● Your task:
Output the line that contains "1\leq i,j\leq n." and each line after it in the listing, exactly as they appear, through the very last line.

● Record extracts:
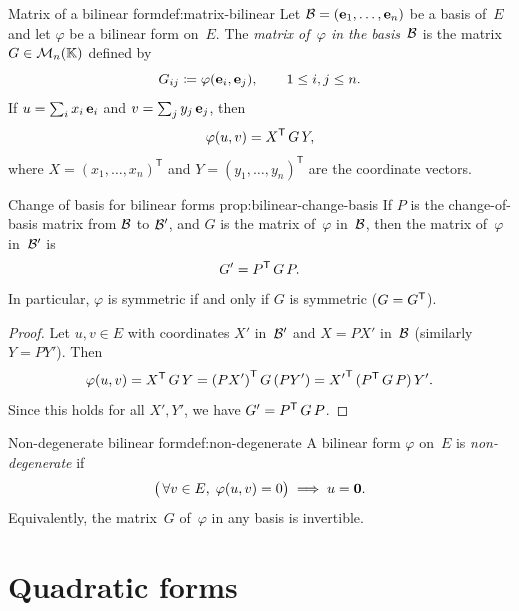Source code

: \begin{definition}{Matrix of a bilinear form}{def:matrix-bilinear}
Let $\cB = (\vece{1},\ldots,\vece{n})$ be a basis of~$E$ and let
$\varphi$ be a bilinear form on~$E$.  The \emph{matrix of~$\varphi$
in the basis~$\cB$} is the matrix $G\in\Mat_n(\K)$ defined by
\[
  G_{ij} \deff \varphi(\vece{i},\vece{j}),
  \qquad 1\leq i,j\leq n.
\]
If $u = \sum_i x_i\,\vece{i}$ and $v = \sum_j y_j\,\vece{j}$, then
\[
  \varphi(u,v) = \transpose{X}\, G\, Y,
\]
where $X = (x_1,\ldots,x_n)^{\mathsf{T}}$ and
$Y = (y_1,\ldots,y_n)^{\mathsf{T}}$ are the coordinate vectors.
\end{definition}

\begin{proposition}{Change of basis for bilinear forms}%
{prop:bilinear-change-basis}
If $P$ is the change-of-basis matrix from $\cB$ to $\cB'$, and $G$ is
the matrix of~$\varphi$ in~$\cB$, then the matrix of~$\varphi$
in~$\cB'$ is
\[
  G' = \transpose{P}\, G\, P.
\]
In particular, $\varphi$ is symmetric if and only if $G$ is symmetric
($G = \transpose{G}$).
\end{proposition}

\begin{proof}
Let $u,v\in E$ with coordinates $X'$ in~$\cB'$ and $X = PX'$ in~$\cB$
(similarly $Y = PY'$).  Then
\[
  \varphi(u,v) = \transpose{X}\, G\, Y
    = \transpose{(PX')}\, G\, (PY')
    = \transpose{X'}\,(\transpose{P}\, G\, P)\, Y'.
\]
Since this holds for all $X', Y'$, we have $G' = \transpose{P}\, G\, P$.
\end{proof}

\begin{definition}{Non-degenerate bilinear form}{def:non-degenerate}
A bilinear form $\varphi$ on~$E$ is \emph{non-degenerate} if
\[
  \bigl(\,\forall v\in E,\;\varphi(u,v) = 0\bigr)
  \;\Longrightarrow\; u = \vzero.
\]
Equivalently, the matrix~$G$ of~$\varphi$ in any basis is invertible.
\end{definition}


\section{Quadratic forms}\label{sec:quadratic-forms}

● Result for this exercise:
  \qquad 1\leq i,j\leq n.
\]
If $u = \sum_i x_i\,\vece{i}$ and $v = \sum_j y_j\,\vece{j}$, then
\[
  \varphi(u,v) = \transpose{X}\, G\, Y,
\]
where $X = (x_1,\ldots,x_n)^{\mathsf{T}}$ and
$Y = (y_1,\ldots,y_n)^{\mathsf{T}}$ are the coordinate vectors.
\end{definition}

\begin{proposition}{Change of basis for bilinear forms}%
{prop:bilinear-change-basis}
If $P$ is the change-of-basis matrix from $\cB$ to $\cB'$, and $G$ is
the matrix of~$\varphi$ in~$\cB$, then the matrix of~$\varphi$
in~$\cB'$ is
\[
  G' = \transpose{P}\, G\, P.
\]
In particular, $\varphi$ is symmetric if and only if $G$ is symmetric
($G = \transpose{G}$).
\end{proposition}

\begin{proof}
Let $u,v\in E$ with coordinates $X'$ in~$\cB'$ and $X = PX'$ in~$\cB$
(similarly $Y = PY'$).  Then
\[
  \varphi(u,v) = \transpose{X}\, G\, Y
    = \transpose{(PX')}\, G\, (PY')
    = \transpose{X'}\,(\transpose{P}\, G\, P)\, Y'.
\]
Since this holds for all $X', Y'$, we have $G' = \transpose{P}\, G\, P$.
\end{proof}

\begin{definition}{Non-degenerate bilinear form}{def:non-degenerate}
A bilinear form $\varphi$ on~$E$ is \emph{non-degenerate} if
\[
  \bigl(\,\forall v\in E,\;\varphi(u,v) = 0\bigr)
  \;\Longrightarrow\; u = \vzero.
\]
Equivalently, the matrix~$G$ of~$\varphi$ in any basis is invertible.
\end{definition}


\section{Quadratic forms}\label{sec:quadratic-forms}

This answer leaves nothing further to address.